Sachs left the district at the end of June, but was not replaced until Aug. 23. Denise Rugani, director of secondary support, left the district in September and has been replaced by an interim director.

Both the county monitor and the county technical advisor have also left their positions. A “QEIA Scale Down” fact sheet posted on the school’s website says the county and district provided close monitoring and guidance to ensure that QEIA requirements were met. So, it is unclear why this monitoring and guidance resulted in failure to meet the requirements.

Teacher Dan Reynolds told me today that the site council approved the waiver application in a 9-0 vote. He said some mistakes were originally made because the school or district didn’t realize they could count certain classes toward their class size reduction requirement, such as Teachers’ Assistant classes.

Gaye Smoot, assistant executive director for California County Superintendents’ Association, said districts have known about the rules since 2007.

“We work with the schools to help them toward achievement of the requirements — making sure they understand the requirements and making sure they do the actual monitoring,” she said. “So, we hope it’s not a surprise at the end of the year.”

Many questions remain. It’s still unclear whether McClatchy and the district intentionally failed to reduce class sizes or didn’t understand the rules. If they didn’t understand, then it’s unclear why the county and Northern California monitoring and guidance didn’t help them figure out the rules.

The biggest questions now, however, are:

– Will the state approve the waiver?

– And if so, will the school and district be able to comply with the requirements to keep the funding this year and beyond?
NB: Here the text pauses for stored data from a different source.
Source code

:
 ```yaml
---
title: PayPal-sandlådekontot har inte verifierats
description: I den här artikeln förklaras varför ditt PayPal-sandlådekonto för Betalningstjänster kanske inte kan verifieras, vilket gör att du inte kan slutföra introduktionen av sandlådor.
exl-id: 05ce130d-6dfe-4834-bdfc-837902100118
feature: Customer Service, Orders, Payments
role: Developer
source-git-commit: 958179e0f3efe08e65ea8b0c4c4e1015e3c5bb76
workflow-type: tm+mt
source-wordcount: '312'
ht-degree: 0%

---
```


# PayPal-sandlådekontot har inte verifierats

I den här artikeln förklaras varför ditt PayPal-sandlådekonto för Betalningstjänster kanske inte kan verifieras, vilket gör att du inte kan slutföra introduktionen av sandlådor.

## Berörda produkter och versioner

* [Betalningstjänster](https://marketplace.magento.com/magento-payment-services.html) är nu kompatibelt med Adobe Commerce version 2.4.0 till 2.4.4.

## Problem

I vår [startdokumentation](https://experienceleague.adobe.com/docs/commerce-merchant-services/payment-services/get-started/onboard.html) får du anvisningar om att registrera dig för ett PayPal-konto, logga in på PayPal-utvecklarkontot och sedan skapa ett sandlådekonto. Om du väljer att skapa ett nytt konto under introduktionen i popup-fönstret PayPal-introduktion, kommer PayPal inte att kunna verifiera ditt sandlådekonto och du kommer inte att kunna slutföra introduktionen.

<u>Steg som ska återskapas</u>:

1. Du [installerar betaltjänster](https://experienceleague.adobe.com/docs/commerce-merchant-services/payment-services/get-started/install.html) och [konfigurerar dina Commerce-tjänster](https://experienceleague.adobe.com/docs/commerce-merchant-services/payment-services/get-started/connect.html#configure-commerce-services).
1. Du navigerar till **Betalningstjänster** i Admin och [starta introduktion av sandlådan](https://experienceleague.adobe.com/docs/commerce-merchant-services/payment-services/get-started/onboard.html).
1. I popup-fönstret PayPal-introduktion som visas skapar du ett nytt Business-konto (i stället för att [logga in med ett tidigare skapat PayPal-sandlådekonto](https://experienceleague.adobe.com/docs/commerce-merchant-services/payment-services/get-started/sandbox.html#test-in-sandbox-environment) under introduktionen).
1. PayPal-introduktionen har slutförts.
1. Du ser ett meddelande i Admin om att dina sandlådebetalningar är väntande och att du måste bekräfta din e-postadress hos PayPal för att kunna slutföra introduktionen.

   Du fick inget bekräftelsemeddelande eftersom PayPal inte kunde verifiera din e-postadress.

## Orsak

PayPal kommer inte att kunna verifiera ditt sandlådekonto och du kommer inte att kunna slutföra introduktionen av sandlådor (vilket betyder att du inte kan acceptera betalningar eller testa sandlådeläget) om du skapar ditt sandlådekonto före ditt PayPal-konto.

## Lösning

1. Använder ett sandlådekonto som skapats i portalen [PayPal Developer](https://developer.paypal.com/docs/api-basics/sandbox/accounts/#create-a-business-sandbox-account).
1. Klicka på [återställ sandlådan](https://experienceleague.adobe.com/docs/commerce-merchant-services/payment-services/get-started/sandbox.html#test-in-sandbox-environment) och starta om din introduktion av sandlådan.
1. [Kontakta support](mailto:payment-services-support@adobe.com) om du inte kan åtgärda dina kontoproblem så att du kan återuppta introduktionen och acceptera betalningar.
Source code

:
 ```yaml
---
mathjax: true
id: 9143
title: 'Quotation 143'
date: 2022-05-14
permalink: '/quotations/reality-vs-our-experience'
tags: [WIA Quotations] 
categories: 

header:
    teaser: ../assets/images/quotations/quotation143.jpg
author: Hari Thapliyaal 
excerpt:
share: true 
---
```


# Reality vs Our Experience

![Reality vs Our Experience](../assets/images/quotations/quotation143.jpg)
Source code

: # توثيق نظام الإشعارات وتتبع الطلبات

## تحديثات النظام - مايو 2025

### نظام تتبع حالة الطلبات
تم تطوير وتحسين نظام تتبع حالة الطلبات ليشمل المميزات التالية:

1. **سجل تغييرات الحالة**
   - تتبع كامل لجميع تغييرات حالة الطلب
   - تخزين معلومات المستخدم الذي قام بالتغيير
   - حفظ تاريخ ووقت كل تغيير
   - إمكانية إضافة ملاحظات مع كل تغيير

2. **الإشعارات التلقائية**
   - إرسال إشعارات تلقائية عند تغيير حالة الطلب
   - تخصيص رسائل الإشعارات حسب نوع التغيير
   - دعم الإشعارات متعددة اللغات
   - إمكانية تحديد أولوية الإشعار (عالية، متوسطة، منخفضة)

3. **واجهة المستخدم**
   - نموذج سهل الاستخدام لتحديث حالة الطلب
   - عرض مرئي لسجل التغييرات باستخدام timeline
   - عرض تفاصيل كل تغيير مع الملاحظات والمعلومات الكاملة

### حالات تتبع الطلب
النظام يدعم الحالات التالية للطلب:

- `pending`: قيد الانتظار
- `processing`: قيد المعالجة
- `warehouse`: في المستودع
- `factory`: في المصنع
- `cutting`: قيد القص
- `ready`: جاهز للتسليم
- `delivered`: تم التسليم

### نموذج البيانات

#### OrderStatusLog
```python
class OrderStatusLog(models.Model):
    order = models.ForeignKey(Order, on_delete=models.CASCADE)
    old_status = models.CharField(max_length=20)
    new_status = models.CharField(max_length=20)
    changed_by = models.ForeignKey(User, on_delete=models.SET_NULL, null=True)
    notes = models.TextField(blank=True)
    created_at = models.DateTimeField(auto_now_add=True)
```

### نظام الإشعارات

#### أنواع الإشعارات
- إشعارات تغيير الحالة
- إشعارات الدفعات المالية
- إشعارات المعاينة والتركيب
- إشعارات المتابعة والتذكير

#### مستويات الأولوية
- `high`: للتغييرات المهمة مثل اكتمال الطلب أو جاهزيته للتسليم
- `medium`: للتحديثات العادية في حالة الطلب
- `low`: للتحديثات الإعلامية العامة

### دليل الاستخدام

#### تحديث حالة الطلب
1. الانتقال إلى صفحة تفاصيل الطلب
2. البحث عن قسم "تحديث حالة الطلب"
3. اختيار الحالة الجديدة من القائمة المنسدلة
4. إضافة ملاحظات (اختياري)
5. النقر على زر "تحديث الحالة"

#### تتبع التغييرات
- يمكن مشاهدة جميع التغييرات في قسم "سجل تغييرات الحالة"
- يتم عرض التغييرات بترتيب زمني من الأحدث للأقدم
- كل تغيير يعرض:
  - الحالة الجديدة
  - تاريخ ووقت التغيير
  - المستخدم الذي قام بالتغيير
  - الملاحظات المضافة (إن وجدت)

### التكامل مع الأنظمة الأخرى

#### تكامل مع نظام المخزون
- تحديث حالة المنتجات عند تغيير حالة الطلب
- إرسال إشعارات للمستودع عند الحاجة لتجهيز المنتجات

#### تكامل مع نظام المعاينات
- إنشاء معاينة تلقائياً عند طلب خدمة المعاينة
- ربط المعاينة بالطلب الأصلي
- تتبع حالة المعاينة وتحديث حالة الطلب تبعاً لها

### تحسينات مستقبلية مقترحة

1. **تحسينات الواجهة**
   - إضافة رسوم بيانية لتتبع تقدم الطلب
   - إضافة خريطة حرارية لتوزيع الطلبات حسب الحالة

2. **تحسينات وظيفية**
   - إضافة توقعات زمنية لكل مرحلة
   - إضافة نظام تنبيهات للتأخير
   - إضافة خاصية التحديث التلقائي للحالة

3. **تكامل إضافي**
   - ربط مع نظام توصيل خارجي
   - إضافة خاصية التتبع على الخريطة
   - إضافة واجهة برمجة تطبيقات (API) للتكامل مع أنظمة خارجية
Reynolds said McClatchy has said in the past that the funding doesn’t really make much of a difference to the school. However, she has not shown specifically what she means by that, he said.

He and other teachers believe the funding helps tremendously because the grant provides smaller classes, which give educators more time with each student. The school’s test scores have increased, Reynolds said.

At the emergency site council meeting last Friday, McClatchy voted along with the rest of the council to approve the waiver, Reynolds said. Although McClatchy left me a voicemail last week while I was on vacation, she has not contacted me this week to discuss the QEIA funding. District schools are on winter break through Jan. 2.

Are you satisfied with the level of accountability and transparency shown by McClatchy and the district regarding the school’s QEIA funding?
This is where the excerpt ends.